BRIEF
The line holding "((relationship_type)::text = ANY" is the last one to output; start at the first line of the data, keep every line in between exactly, and leave out pictures.

Data extracted from a collection
********************

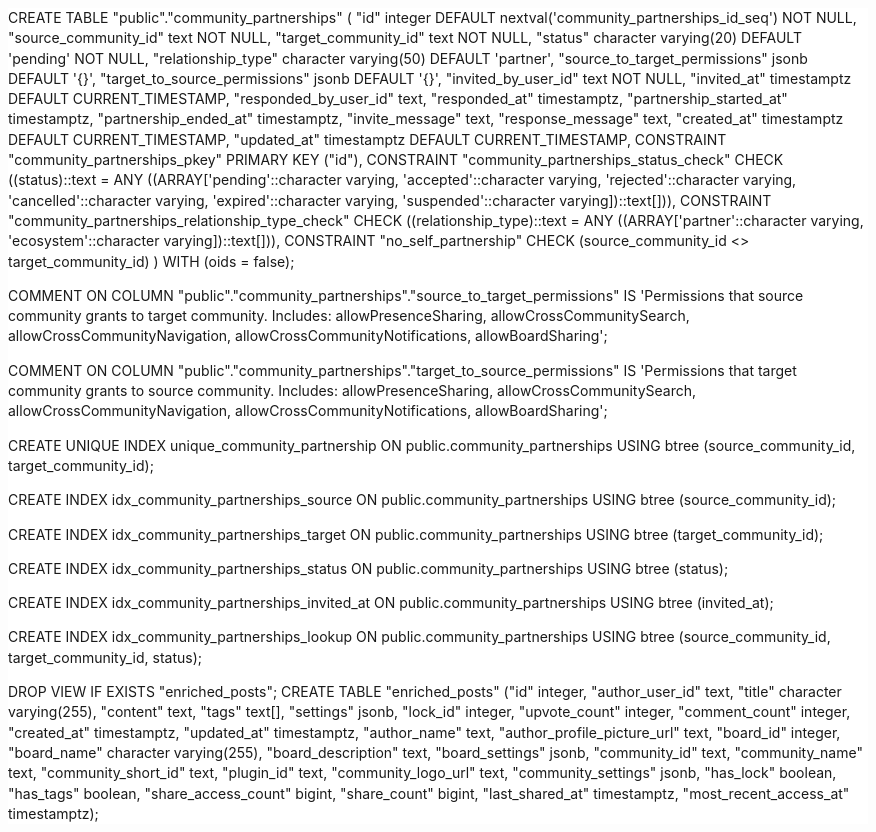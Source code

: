 CREATE TABLE "public"."community_partnerships" (
    "id" integer DEFAULT nextval('community_partnerships_id_seq') NOT NULL,
    "source_community_id" text NOT NULL,
    "target_community_id" text NOT NULL,
    "status" character varying(20) DEFAULT 'pending' NOT NULL,
    "relationship_type" character varying(50) DEFAULT 'partner',
    "source_to_target_permissions" jsonb DEFAULT '{}',
    "target_to_source_permissions" jsonb DEFAULT '{}',
    "invited_by_user_id" text NOT NULL,
    "invited_at" timestamptz DEFAULT CURRENT_TIMESTAMP,
    "responded_by_user_id" text,
    "responded_at" timestamptz,
    "partnership_started_at" timestamptz,
    "partnership_ended_at" timestamptz,
    "invite_message" text,
    "response_message" text,
    "created_at" timestamptz DEFAULT CURRENT_TIMESTAMP,
    "updated_at" timestamptz DEFAULT CURRENT_TIMESTAMP,
    CONSTRAINT "community_partnerships_pkey" PRIMARY KEY ("id"),
    CONSTRAINT "community_partnerships_status_check" CHECK ((status)::text = ANY ((ARRAY['pending'::character varying, 'accepted'::character varying, 'rejected'::character varying, 'cancelled'::character varying, 'expired'::character varying, 'suspended'::character varying])::text[])),
    CONSTRAINT "community_partnerships_relationship_type_check" CHECK ((relationship_type)::text = ANY ((ARRAY['partner'::character varying, 'ecosystem'::character varying])::text[])),
    CONSTRAINT "no_self_partnership" CHECK (source_community_id <> target_community_id)
) WITH (oids = false);

COMMENT ON COLUMN "public"."community_partnerships"."source_to_target_permissions" IS 'Permissions that source community grants to target community. Includes: allowPresenceSharing, allowCrossCommunitySearch, allowCrossCommunityNavigation, allowCrossCommunityNotifications, allowBoardSharing';

COMMENT ON COLUMN "public"."community_partnerships"."target_to_source_permissions" IS 'Permissions that target community grants to source community. Includes: allowPresenceSharing, allowCrossCommunitySearch, allowCrossCommunityNavigation, allowCrossCommunityNotifications, allowBoardSharing';

CREATE UNIQUE INDEX unique_community_partnership ON public.community_partnerships USING btree (source_community_id, target_community_id);

CREATE INDEX idx_community_partnerships_source ON public.community_partnerships USING btree (source_community_id);

CREATE INDEX idx_community_partnerships_target ON public.community_partnerships USING btree (target_community_id);

CREATE INDEX idx_community_partnerships_status ON public.community_partnerships USING btree (status);

CREATE INDEX idx_community_partnerships_invited_at ON public.community_partnerships USING btree (invited_at);

CREATE INDEX idx_community_partnerships_lookup ON public.community_partnerships USING btree (source_community_id, target_community_id, status);


DROP VIEW IF EXISTS "enriched_posts";
CREATE TABLE "enriched_posts" ("id" integer, "author_user_id" text, "title" character varying(255), "content" text, "tags" text[], "settings" jsonb, "lock_id" integer, "upvote_count" integer, "comment_count" integer, "created_at" timestamptz, "updated_at" timestamptz, "author_name" text, "author_profile_picture_url" text, "board_id" integer, "board_name" character varying(255), "board_description" text, "board_settings" jsonb, "community_id" text, "community_name" text, "community_short_id" text, "plugin_id" text, "community_logo_url" text, "community_settings" jsonb, "has_lock" boolean, "has_tags" boolean, "share_access_count" bigint, "share_count" bigint, "last_shared_at" timestamptz, "most_recent_access_at" timestamptz);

********************

RESPONSE AREA
Source code

: CREATE TABLE "public"."community_partnerships" (
    "id" integer DEFAULT nextval('community_partnerships_id_seq') NOT NULL,
    "source_community_id" text NOT NULL,
    "target_community_id" text NOT NULL,
    "status" character varying(20) DEFAULT 'pending' NOT NULL,
    "relationship_type" character varying(50) DEFAULT 'partner',
    "source_to_target_permissions" jsonb DEFAULT '{}',
    "target_to_source_permissions" jsonb DEFAULT '{}',
    "invited_by_user_id" text NOT NULL,
    "invited_at" timestamptz DEFAULT CURRENT_TIMESTAMP,
    "responded_by_user_id" text,
    "responded_at" timestamptz,
    "partnership_started_at" timestamptz,
    "partnership_ended_at" timestamptz,
    "invite_message" text,
    "response_message" text,
    "created_at" timestamptz DEFAULT CURRENT_TIMESTAMP,
    "updated_at" timestamptz DEFAULT CURRENT_TIMESTAMP,
    CONSTRAINT "community_partnerships_pkey" PRIMARY KEY ("id"),
    CONSTRAINT "community_partnerships_status_check" CHECK ((status)::text = ANY ((ARRAY['pending'::character varying, 'accepted'::character varying, 'rejected'::character varying, 'cancelled'::character varying, 'expired'::character varying, 'suspended'::character varying])::text[])),
    CONSTRAINT "community_partnerships_relationship_type_check" CHECK ((relationship_type)::text = ANY ((ARRAY['partner'::character varying, 'ecosystem'::character varying])::text[])),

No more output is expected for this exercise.